Work order
Reproduce every record exactly as given.

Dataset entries

= Beginning of Section =

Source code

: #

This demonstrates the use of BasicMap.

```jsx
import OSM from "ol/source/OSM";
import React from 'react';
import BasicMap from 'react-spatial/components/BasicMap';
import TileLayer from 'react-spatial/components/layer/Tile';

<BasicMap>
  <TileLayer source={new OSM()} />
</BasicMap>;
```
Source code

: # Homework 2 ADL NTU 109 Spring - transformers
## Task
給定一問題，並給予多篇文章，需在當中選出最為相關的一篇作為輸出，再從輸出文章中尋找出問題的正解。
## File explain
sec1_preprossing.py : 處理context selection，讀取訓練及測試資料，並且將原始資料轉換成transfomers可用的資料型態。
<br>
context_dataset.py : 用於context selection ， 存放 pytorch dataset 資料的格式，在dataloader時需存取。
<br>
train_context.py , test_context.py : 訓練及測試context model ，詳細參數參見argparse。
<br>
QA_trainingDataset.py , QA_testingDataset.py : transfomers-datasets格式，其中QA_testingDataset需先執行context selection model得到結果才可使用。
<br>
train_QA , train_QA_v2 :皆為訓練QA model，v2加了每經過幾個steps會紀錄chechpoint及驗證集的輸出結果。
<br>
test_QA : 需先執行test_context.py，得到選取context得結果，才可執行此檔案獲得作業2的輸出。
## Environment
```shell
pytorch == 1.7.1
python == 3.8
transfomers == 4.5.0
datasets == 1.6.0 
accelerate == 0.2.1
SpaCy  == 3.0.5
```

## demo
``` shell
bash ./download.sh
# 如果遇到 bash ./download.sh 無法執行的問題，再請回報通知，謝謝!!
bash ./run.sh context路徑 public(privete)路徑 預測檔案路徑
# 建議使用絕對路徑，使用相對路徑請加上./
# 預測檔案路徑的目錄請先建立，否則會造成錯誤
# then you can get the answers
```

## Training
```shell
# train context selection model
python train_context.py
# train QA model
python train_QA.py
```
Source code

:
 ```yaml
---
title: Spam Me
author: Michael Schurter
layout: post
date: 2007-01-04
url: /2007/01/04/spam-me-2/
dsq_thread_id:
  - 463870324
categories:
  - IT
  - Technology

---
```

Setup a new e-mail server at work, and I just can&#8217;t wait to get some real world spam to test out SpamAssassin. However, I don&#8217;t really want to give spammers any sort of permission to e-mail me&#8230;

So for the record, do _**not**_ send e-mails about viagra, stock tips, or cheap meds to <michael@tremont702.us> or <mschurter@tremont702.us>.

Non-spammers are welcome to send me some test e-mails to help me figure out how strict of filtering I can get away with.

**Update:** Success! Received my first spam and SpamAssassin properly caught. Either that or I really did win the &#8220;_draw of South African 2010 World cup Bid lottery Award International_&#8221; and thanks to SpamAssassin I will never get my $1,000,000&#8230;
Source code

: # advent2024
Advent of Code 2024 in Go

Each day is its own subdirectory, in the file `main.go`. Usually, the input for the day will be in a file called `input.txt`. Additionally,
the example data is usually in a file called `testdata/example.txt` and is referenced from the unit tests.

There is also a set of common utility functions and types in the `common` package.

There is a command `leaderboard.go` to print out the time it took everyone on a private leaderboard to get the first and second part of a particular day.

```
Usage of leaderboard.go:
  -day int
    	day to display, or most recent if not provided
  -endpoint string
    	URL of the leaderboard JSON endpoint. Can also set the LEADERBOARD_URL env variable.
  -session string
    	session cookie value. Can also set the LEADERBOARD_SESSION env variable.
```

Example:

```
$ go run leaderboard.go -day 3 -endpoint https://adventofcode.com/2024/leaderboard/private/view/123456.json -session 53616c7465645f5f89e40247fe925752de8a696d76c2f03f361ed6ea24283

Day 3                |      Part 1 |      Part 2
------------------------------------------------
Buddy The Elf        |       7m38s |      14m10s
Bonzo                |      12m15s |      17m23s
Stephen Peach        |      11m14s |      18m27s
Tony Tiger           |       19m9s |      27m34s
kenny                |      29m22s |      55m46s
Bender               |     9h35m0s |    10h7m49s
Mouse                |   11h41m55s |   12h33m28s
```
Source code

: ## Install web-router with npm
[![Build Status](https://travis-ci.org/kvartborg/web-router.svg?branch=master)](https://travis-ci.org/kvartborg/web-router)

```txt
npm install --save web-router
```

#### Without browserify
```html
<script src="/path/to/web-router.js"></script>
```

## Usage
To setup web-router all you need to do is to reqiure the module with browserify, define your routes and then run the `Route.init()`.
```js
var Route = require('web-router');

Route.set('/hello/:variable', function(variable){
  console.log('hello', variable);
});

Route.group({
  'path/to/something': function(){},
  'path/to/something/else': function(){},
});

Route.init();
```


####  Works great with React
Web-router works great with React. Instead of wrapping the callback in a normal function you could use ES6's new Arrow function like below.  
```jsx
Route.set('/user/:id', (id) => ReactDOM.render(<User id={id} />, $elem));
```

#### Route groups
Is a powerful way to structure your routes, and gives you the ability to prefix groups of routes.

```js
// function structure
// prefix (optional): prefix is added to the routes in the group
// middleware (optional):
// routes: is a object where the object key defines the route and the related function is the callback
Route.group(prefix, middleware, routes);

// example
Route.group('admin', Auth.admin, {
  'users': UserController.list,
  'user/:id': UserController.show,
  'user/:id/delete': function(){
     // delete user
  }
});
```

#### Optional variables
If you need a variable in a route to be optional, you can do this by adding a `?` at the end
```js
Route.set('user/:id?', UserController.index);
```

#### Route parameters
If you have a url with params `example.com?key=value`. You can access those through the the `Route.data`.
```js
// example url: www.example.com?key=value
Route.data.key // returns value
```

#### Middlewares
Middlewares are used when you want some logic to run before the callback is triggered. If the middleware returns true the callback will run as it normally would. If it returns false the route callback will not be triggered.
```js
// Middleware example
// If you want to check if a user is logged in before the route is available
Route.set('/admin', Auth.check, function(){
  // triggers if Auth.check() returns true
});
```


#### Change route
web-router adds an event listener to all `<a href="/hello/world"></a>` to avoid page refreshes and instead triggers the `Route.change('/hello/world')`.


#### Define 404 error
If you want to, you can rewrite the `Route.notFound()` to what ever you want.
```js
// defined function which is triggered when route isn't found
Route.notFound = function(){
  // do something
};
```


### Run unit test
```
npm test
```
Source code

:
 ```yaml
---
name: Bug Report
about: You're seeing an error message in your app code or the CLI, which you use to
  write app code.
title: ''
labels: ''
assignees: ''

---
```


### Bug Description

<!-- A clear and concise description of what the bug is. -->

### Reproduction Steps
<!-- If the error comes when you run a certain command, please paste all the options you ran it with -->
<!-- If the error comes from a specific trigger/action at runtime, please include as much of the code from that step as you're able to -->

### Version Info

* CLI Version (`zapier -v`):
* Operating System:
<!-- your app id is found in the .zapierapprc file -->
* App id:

= End of Section =

Response to the exercise
Source code

: #

This demonstrates the use of BasicMap.

```jsx
import OSM from "ol/source/OSM";
import React from 'react';
import BasicMap from 'react-spatial/components/BasicMap';
import TileLayer from 'react-spatial/components/layer/Tile';

<BasicMap>
  <TileLayer source={new OSM()} />
</BasicMap>;
```
Source code

: # Homework 2 ADL NTU 109 Spring - transformers
## Task
給定一問題，並給予多篇文章，需在當中選出最為相關的一篇作為輸出，再從輸出文章中尋找出問題的正解。
## File explain
sec1_preprossing.py : 處理context selection，讀取訓練及測試資料，並且將原始資料轉換成transfomers可用的資料型態。
<br>
context_dataset.py : 用於context selection ， 存放 pytorch dataset 資料的格式，在dataloader時需存取。
<br>
train_context.py , test_context.py : 訓練及測試context model ，詳細參數參見argparse。
<br>
QA_trainingDataset.py , QA_testingDataset.py : transfomers-datasets格式，其中QA_testingDataset需先執行context selection model得到結果才可使用。
<br>
train_QA , train_QA_v2 :皆為訓練QA model，v2加了每經過幾個steps會紀錄chechpoint及驗證集的輸出結果。
<br>
test_QA : 需先執行test_context.py，得到選取context得結果，才可執行此檔案獲得作業2的輸出。
## Environment
```shell
pytorch == 1.7.1
python == 3.8
transfomers == 4.5.0
datasets == 1.6.0 
accelerate == 0.2.1
SpaCy  == 3.0.5
```

## demo
``` shell
bash ./download.sh
# 如果遇到 bash ./download.sh 無法執行的問題，再請回報通知，謝謝!!
bash ./run.sh context路徑 public(privete)路徑 預測檔案路徑
# 建議使用絕對路徑，使用相對路徑請加上./
# 預測檔案路徑的目錄請先建立，否則會造成錯誤
# then you can get the answers
```

## Training
```shell
# train context selection model
python train_context.py
# train QA model
python train_QA.py
```
Source code

:
 ```yaml
---
title: Spam Me
author: Michael Schurter
layout: post
date: 2007-01-04
url: /2007/01/04/spam-me-2/
dsq_thread_id:
  - 463870324
categories:
  - IT
  - Technology

---
```

Setup a new e-mail server at work, and I just can&#8217;t wait to get some real world spam to test out SpamAssassin. However, I don&#8217;t really want to give spammers any sort of permission to e-mail me&#8230;

So for the record, do _**not**_ send e-mails about viagra, stock tips, or cheap meds to <michael@tremont702.us> or <mschurter@tremont702.us>.

Non-spammers are welcome to send me some test e-mails to help me figure out how strict of filtering I can get away with.

**Update:** Success! Received my first spam and SpamAssassin properly caught. Either that or I really did win the &#8220;_draw of South African 2010 World cup Bid lottery Award International_&#8221; and thanks to SpamAssassin I will never get my $1,000,000&#8230;
Source code

: # advent2024
Advent of Code 2024 in Go

Each day is its own subdirectory, in the file `main.go`. Usually, the input for the day will be in a file called `input.txt`. Additionally,
the example data is usually in a file called `testdata/example.txt` and is referenced from the unit tests.

There is also a set of common utility functions and types in the `common` package.

There is a command `leaderboard.go` to print out the time it took everyone on a private leaderboard to get the first and second part of a particular day.

```
Usage of leaderboard.go:
  -day int
    	day to display, or most recent if not provided
  -endpoint string
    	URL of the leaderboard JSON endpoint. Can also set the LEADERBOARD_URL env variable.
  -session string
    	session cookie value. Can also set the LEADERBOARD_SESSION env variable.
```

Example:

```
$ go run leaderboard.go -day 3 -endpoint https://adventofcode.com/2024/leaderboard/private/view/123456.json -session 53616c7465645f5f89e40247fe925752de8a696d76c2f03f361ed6ea24283

Day 3                |      Part 1 |      Part 2
------------------------------------------------
Buddy The Elf        |       7m38s |      14m10s
Bonzo                |      12m15s |      17m23s
Stephen Peach        |      11m14s |      18m27s
Tony Tiger           |       19m9s |      27m34s
kenny                |      29m22s |      55m46s
Bender               |     9h35m0s |    10h7m49s
Mouse                |   11h41m55s |   12h33m28s
```
Source code

: ## Install web-router with npm
[![Build Status](https://travis-ci.org/kvartborg/web-router.svg?branch=master)](https://travis-ci.org/kvartborg/web-router)

```txt
npm install --save web-router
```

#### Without browserify
```html
<script src="/path/to/web-router.js"></script>
```

## Usage
To setup web-router all you need to do is to reqiure the module with browserify, define your routes and then run the `Route.init()`.
```js
var Route = require('web-router');

Route.set('/hello/:variable', function(variable){
  console.log('hello', variable);
});

Route.group({
  'path/to/something': function(){},
  'path/to/something/else': function(){},
});

Route.init();
```


####  Works great with React
Web-router works great with React. Instead of wrapping the callback in a normal function you could use ES6's new Arrow function like below.  
```jsx
Route.set('/user/:id', (id) => ReactDOM.render(<User id={id} />, $elem));
```

#### Route groups
Is a powerful way to structure your routes, and gives you the ability to prefix groups of routes.

```js
// function structure
// prefix (optional): prefix is added to the routes in the group
// middleware (optional):
// routes: is a object where the object key defines the route and the related function is the callback
Route.group(prefix, middleware, routes);

// example
Route.group('admin', Auth.admin, {
  'users': UserController.list,
  'user/:id': UserController.show,
  'user/:id/delete': function(){
     // delete user
  }
});
```

#### Optional variables
If you need a variable in a route to be optional, you can do this by adding a `?` at the end
```js
Route.set('user/:id?', UserController.index);
```

#### Route parameters
If you have a url with params `example.com?key=value`. You can access those through the the `Route.data`.
```js
// example url: www.example.com?key=value
Route.data.key // returns value
```

#### Middlewares
Middlewares are used when you want some logic to run before the callback is triggered. If the middleware returns true the callback will run as it normally would. If it returns false the route callback will not be triggered.
```js
// Middleware example
// If you want to check if a user is logged in before the route is available
Route.set('/admin', Auth.check, function(){
  // triggers if Auth.check() returns true
});
```


#### Change route
web-router adds an event listener to all `<a href="/hello/world"></a>` to avoid page refreshes and instead triggers the `Route.change('/hello/world')`.


#### Define 404 error
If you want to, you can rewrite the `Route.notFound()` to what ever you want.
```js
// defined function which is triggered when route isn't found
Route.notFound = function(){
  // do something
};
```


### Run unit test
```
npm test
```
Source code

:
 ```yaml
---
name: Bug Report
about: You're seeing an error message in your app code or the CLI, which you use to
  write app code.
title: ''
labels: ''
assignees: ''

---
```


### Bug Description

<!-- A clear and concise description of what the bug is. -->

### Reproduction Steps
<!-- If the error comes when you run a certain command, please paste all the options you ran it with -->
<!-- If the error comes from a specific trigger/action at runtime, please include as much of the code from that step as you're able to -->

### Version Info

* CLI Version (`zapier -v`):
* Operating System:
<!-- your app id is found in the .zapierapprc file -->
* App id:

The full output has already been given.